Living together presents difficult economic challenges. While there are decisions that it is clear to every couple that they must make at the beginning of their joint journey, such as where they choose to live, the way they will finance their place of residence – rent or purchase, and family planning and expansion, few couples emphasize saving as part of ongoing financial conduct in the early stages of the couple’s life.
It is true that usually at the beginning of cohabitation, incomes are low. Young couples who are at the beginning of their careers in terms of their careers are lower than they will be after a few years, when their experience and professional seniority will accumulate. However, expenses are also lower at the beginning, when a couple becomes a family, expenses increase, so balancing income and expenses does not become easy as time passes, and saving is an operation that sometimes becomes even more complex.
Why is it important to save at the beginning of life together?
The big little savings will be
Good savings to be made as early as possible. The reason for this is simple, our savings grow from year to year and the interest received on the savings accumulates and is added to the initial amount we saved. The profit on savings, which is actually the interest you receive on money deposited in savings, is calculated each year on the total amount of the profit from the previous year, so that from year to year the amounts increase greatly. This is how ‘de interest’ is calculated. Hard? Simply put, the sooner you save, the less money you’ll need to invest to achieve the required savings.
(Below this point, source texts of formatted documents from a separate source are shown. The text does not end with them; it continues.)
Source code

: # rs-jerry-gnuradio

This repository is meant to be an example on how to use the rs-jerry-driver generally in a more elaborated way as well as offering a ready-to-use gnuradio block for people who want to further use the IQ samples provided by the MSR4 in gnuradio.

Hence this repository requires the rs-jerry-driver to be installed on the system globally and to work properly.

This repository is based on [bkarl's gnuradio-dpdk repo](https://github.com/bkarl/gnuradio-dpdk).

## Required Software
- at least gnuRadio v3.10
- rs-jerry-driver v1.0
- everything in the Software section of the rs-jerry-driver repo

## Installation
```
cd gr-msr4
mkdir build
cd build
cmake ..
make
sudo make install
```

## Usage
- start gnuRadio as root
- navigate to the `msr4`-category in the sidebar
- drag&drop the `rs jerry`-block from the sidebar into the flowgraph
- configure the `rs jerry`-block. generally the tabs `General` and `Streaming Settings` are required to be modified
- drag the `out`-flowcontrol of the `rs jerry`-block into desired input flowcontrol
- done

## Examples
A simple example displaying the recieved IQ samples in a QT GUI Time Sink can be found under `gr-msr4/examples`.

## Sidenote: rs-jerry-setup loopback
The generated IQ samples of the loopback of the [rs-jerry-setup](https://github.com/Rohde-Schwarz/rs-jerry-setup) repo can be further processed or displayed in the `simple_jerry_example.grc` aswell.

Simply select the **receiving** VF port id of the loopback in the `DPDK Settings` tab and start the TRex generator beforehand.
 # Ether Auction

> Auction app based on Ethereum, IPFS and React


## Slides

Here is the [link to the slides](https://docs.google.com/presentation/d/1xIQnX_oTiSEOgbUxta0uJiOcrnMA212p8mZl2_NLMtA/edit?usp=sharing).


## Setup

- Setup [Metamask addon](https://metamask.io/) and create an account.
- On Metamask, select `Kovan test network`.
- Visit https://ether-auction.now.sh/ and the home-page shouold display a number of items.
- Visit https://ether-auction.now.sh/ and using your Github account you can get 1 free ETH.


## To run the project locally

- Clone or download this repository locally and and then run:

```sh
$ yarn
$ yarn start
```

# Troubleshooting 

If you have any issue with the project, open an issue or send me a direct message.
Be prepared for emergencies
In life, unplanned things can happen. Some examples of this may be losing your job at a time when you are financially stressed, one spouse has a problem that prevents him from earning a living temporarily or permanently, there is sudden damage to your home or, God forbid, you need medical treatment at a high cost.
Discuss it seriously among yourselves, and prepare for the worst with an emergency fund. You need to decide the amount that will allow you to live without income for several months and that will allow you to sleep well at night. Put the same amount aside or save it to reach it.
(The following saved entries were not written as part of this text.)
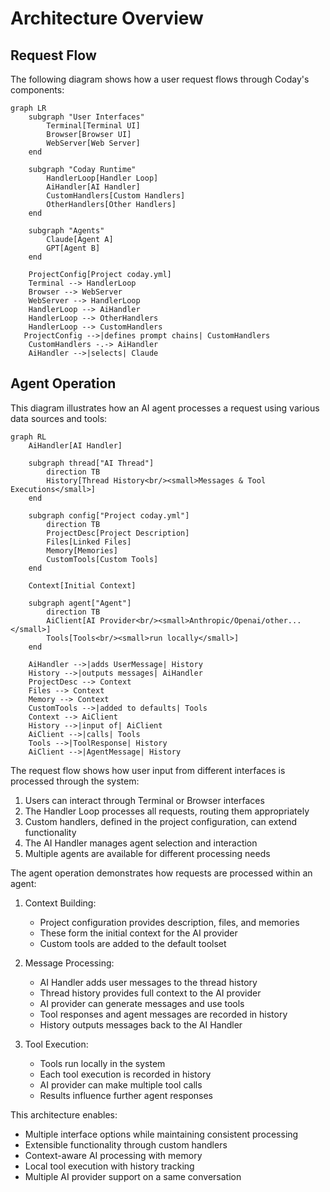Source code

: # Architecture Overview

## Request Flow

The following diagram shows how a user request flows through Coday's components:

```mermaid
graph LR
    subgraph "User Interfaces"
        Terminal[Terminal UI]
        Browser[Browser UI]
        WebServer[Web Server]
    end

    subgraph "Coday Runtime"
        HandlerLoop[Handler Loop]
        AiHandler[AI Handler]
        CustomHandlers[Custom Handlers]
        OtherHandlers[Other Handlers]
    end

    subgraph "Agents"
        Claude[Agent A]
        GPT[Agent B]
    end

    ProjectConfig[Project coday.yml]
    Terminal --> HandlerLoop
    Browser --> WebServer
    WebServer --> HandlerLoop
    HandlerLoop --> AiHandler
    HandlerLoop --> OtherHandlers
    HandlerLoop --> CustomHandlers
   ProjectConfig -->|defines prompt chains| CustomHandlers
    CustomHandlers -.-> AiHandler
    AiHandler -->|selects| Claude
```

## Agent Operation

This diagram illustrates how an AI agent processes a request using various data sources and tools:

```mermaid
graph RL
    AiHandler[AI Handler]

    subgraph thread["AI Thread"]
        direction TB
        History[Thread History<br/><small>Messages & Tool Executions</small>]
    end

    subgraph config["Project coday.yml"]
        direction TB
        ProjectDesc[Project Description]
        Files[Linked Files]
        Memory[Memories]
        CustomTools[Custom Tools]
    end

    Context[Initial Context]

    subgraph agent["Agent"]
        direction TB
        AiClient[AI Provider<br/><small>Anthropic/Openai/other...</small>]
        Tools[Tools<br/><small>run locally</small>]
    end

    AiHandler -->|adds UserMessage| History
    History -->|outputs messages| AiHandler
    ProjectDesc --> Context
    Files --> Context
    Memory --> Context
    CustomTools -->|added to defaults| Tools
    Context --> AiClient
    History -->|input of| AiClient
    AiClient -->|calls| Tools
    Tools -->|ToolResponse| History
    AiClient -->|AgentMessage| History
```

The request flow shows how user input from different interfaces is processed through the system:

1. Users can interact through Terminal or Browser interfaces
2. The Handler Loop processes all requests, routing them appropriately
3. Custom handlers, defined in the project configuration, can extend functionality
4. The AI Handler manages agent selection and interaction
5. Multiple agents are available for different processing needs

The agent operation demonstrates how requests are processed within an agent:

1. Context Building:
   - Project configuration provides description, files, and memories
   - These form the initial context for the AI provider
   - Custom tools are added to the default toolset

2. Message Processing:
   - AI Handler adds user messages to the thread history
   - Thread history provides full context to the AI provider
   - AI provider can generate messages and use tools
   - Tool responses and agent messages are recorded in history
   - History outputs messages back to the AI Handler

3. Tool Execution:
   - Tools run locally in the system
   - Each tool execution is recorded in history
   - AI provider can make multiple tool calls
   - Results influence further agent responses

This architecture enables:

- Multiple interface options while maintaining consistent processing
- Extensible functionality through custom handlers
- Context-aware AI processing with memory
- Local tool execution with history tracking
- Multiple AI provider support on a same conversation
The Paamonim recommend setting aside at least three to four months’ income for this purpose. The thought behind the recommendation is that during this period it is possible to re-prepare, for example to activate insurance if the emergency is covered by insurance, to move to a cheaper apartment and make the necessary adjustments in life, or alternatively this emergency period will end and there will be a return to normal. It is important to reassess the same amount and risk situations once in a while.
Save for dreams and don’t take out loans
Dreams are not just for children. Dream big! Big dreams will motivate you to save. People often stop dreaming because they don’t have the financial ability to fulfill their dream. You can also save for the sake of making dreams come true: a new car, a trip, etc. It is much cheaper to save for a dream come true than to take out a loan. All interest payments are saved from you and you can get interest on your money. You can use a standing order for a savings plan. It is recommended to save about 3% of your income for this purpose.
Children cost money and a lot
The average cost of raising a child up to the age of 18 can be estimated at around NIS 500,000. The best way to deal with these costs is to start saving early. When the child was born, they established a fund or savings plan for him, for example for higher education. Allow those interested in joining, such as grandparents or godparents, to deposit into the same program. Never use your pension money for your children’s education or any other use.
So how do you know the appropriate monthly savings amount?
1. Know where your money is going
Start listing each expense for a month, and analyze the findings.
2. Plan and budget
Once you know your expense structure, map out your assets and liabilities, such as a car, or savings, and loans or debts. When you see the gap between income and expenses, you can draw up a clear and budgeted plan for your financial conduct and you can set savings goals.
3. Allocate savings according to your preferences
– Check if you can meet the savings according to the following rules of thumb, if not, adjust the savings to your ability and preferences. Review your situation periodically and make adjustments if necessary.
Emergency savings – at least three monthly salaries of both spouses.
Saving for a dream come true – about 3% of your monthly income.
And all this is in addition to your retirement savings, whether as employees through the workplace or as self-employed.